• _Records supplied_
******************************
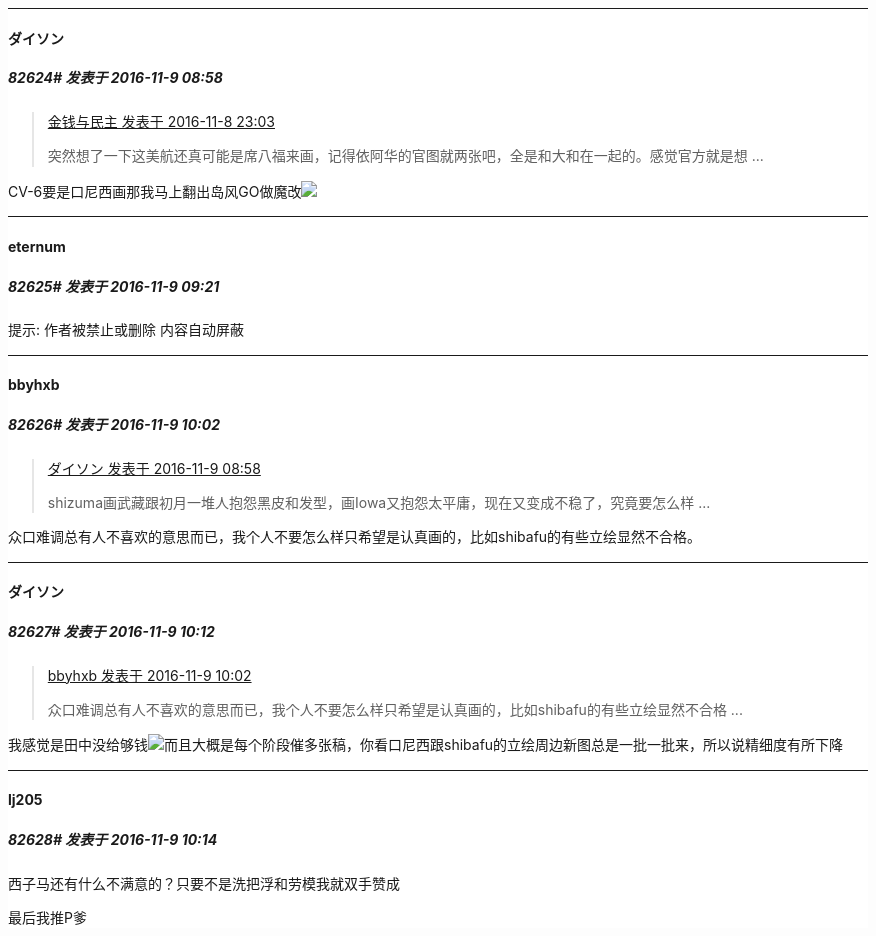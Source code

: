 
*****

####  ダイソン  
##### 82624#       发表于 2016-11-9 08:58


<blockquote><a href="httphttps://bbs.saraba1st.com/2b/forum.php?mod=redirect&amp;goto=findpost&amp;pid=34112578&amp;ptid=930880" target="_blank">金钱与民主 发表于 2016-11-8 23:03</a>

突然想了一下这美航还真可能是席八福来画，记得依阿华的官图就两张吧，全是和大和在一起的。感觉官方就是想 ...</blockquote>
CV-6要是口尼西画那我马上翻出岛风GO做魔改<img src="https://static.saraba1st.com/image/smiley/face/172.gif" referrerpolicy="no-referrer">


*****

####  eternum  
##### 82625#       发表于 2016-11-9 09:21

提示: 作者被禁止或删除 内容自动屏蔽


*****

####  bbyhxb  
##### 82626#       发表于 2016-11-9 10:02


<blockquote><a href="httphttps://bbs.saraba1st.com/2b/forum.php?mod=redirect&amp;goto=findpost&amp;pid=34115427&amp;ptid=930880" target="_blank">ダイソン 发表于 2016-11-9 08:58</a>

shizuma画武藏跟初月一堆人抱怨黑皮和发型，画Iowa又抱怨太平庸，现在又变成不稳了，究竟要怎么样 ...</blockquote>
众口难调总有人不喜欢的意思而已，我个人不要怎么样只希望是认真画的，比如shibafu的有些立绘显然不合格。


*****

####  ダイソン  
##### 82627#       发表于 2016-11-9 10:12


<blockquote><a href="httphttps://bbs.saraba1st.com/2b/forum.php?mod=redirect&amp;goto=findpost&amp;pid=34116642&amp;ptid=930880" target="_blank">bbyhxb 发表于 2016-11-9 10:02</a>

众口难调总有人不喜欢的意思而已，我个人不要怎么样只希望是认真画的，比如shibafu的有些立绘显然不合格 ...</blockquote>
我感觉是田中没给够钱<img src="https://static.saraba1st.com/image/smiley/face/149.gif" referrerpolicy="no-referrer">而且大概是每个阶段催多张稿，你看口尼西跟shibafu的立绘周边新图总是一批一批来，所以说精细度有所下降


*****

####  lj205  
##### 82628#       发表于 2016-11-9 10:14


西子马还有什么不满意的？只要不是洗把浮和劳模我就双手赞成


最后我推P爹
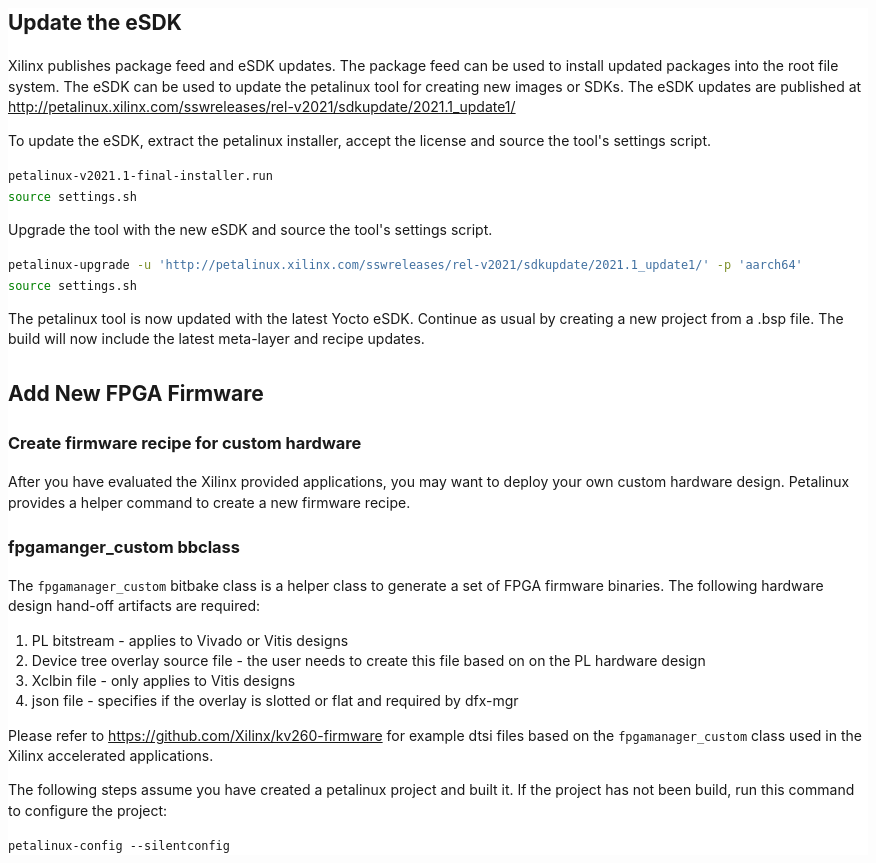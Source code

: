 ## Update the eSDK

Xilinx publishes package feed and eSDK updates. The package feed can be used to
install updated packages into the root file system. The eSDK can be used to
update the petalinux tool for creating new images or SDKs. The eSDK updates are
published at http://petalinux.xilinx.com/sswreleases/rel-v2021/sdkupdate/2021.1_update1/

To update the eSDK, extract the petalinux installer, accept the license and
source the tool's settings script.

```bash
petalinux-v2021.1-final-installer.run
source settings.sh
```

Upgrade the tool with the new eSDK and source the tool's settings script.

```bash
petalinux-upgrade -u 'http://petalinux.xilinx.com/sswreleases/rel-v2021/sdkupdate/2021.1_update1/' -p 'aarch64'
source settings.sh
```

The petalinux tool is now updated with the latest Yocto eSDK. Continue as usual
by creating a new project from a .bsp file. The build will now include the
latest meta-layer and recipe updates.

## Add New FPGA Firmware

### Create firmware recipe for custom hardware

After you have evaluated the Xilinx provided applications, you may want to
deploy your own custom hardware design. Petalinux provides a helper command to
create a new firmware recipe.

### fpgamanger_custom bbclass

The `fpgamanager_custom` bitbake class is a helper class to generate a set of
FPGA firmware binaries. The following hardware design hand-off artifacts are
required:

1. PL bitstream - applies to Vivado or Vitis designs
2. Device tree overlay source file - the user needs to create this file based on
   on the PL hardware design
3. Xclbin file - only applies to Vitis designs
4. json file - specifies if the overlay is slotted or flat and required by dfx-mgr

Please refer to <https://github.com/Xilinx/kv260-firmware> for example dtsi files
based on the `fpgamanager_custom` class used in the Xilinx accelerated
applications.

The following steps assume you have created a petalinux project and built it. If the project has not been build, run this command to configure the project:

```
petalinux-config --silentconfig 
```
******************************
• _Directions for this task_
Report the tally of lines in the material holding "static", and add nothing to it.

• _Written response_
2